WHAT THE TASK REQUIRES: In the entries that follow, how many lines include the string "newcommand"? The answer is the number only.

Stored data:
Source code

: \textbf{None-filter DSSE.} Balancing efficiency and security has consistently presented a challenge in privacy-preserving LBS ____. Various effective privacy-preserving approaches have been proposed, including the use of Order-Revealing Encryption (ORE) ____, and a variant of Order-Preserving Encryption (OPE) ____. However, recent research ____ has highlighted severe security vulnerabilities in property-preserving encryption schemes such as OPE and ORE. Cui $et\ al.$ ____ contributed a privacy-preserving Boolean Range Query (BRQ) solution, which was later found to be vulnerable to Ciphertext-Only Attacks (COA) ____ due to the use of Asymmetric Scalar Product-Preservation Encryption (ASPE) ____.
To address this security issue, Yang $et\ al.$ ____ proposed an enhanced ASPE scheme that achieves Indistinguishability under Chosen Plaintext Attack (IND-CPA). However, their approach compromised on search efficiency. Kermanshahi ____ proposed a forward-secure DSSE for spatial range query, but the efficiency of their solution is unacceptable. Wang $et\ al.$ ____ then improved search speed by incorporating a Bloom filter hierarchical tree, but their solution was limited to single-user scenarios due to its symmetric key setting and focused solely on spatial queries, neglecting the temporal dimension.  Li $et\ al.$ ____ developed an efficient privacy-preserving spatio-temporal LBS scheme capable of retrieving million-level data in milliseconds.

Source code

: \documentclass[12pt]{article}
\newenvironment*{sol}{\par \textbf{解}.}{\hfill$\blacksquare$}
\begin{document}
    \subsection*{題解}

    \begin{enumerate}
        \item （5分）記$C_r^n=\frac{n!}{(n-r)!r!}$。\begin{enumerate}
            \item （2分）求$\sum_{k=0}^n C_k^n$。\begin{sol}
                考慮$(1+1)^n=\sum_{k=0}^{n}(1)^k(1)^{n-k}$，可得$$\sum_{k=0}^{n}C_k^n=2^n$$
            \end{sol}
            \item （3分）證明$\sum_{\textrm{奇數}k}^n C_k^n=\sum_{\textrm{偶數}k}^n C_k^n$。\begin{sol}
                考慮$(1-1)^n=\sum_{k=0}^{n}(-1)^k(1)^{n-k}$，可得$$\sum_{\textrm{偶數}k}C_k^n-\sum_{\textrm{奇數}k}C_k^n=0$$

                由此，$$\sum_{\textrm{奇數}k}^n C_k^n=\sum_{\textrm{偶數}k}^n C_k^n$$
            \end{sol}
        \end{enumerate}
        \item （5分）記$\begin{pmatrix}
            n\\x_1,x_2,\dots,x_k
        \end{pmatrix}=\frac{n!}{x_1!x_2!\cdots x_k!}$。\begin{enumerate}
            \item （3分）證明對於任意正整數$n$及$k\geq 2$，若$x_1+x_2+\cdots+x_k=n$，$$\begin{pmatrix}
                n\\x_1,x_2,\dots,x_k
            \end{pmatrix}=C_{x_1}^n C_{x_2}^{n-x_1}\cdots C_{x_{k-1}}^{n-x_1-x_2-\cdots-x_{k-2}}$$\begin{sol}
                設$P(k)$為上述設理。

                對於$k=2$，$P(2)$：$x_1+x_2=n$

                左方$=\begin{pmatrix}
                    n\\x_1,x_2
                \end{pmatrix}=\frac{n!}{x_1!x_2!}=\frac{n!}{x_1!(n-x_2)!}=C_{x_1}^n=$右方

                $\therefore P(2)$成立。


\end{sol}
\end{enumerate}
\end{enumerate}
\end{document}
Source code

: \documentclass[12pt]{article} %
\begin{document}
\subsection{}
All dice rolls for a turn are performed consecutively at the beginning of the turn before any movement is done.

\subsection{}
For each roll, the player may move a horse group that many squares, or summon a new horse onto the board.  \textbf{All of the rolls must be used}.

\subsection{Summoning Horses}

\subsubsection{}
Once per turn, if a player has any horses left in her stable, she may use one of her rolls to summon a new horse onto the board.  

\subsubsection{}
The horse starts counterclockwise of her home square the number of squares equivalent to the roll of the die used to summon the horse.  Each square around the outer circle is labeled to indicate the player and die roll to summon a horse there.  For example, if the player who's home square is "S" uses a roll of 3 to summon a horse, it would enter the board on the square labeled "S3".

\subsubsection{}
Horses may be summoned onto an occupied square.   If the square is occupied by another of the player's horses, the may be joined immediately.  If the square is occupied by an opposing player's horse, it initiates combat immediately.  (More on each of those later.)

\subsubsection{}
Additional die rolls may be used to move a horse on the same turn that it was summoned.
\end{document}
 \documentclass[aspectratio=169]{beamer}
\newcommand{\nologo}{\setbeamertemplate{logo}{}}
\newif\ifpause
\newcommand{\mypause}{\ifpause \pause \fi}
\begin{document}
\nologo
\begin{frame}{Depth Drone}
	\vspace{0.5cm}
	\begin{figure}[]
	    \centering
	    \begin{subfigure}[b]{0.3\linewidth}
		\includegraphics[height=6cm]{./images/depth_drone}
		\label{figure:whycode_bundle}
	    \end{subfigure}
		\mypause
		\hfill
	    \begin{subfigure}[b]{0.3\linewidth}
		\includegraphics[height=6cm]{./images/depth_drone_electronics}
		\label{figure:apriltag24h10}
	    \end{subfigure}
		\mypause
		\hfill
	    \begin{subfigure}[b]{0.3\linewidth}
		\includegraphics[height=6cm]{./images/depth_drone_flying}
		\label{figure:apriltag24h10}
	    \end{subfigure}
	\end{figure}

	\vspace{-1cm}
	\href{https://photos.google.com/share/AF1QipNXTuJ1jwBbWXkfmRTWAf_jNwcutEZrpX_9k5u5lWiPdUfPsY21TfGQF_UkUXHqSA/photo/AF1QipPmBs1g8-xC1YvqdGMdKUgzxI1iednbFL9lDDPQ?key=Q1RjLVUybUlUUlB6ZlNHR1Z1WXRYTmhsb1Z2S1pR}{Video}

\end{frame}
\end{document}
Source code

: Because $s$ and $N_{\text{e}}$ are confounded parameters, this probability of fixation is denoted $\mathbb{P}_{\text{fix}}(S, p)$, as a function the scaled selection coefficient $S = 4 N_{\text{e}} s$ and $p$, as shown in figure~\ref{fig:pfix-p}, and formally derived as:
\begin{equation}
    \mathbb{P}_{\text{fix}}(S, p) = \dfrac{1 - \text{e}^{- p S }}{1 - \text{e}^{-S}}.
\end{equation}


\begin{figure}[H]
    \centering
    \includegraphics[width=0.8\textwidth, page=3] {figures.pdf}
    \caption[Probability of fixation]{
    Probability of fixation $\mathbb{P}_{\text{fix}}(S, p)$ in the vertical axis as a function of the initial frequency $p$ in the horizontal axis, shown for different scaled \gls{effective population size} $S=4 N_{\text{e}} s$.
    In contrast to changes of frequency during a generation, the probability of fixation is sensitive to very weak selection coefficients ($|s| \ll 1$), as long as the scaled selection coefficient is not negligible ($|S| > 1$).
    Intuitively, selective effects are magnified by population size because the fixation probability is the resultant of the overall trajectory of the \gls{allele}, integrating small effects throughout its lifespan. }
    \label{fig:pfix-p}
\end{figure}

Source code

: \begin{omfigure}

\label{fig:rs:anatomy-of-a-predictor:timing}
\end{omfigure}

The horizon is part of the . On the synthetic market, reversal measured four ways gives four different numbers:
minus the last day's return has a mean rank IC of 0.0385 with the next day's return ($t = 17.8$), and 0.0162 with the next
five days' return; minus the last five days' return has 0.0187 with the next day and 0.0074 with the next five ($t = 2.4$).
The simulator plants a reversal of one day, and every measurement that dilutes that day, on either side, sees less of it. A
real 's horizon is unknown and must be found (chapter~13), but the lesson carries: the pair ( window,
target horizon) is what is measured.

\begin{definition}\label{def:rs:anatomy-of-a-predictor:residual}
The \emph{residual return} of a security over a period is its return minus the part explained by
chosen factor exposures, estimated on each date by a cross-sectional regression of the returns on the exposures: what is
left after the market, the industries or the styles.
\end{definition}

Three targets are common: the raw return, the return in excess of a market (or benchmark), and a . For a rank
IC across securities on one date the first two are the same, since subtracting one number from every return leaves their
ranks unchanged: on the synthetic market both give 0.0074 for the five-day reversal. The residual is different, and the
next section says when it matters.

WRITTEN REPLY: 2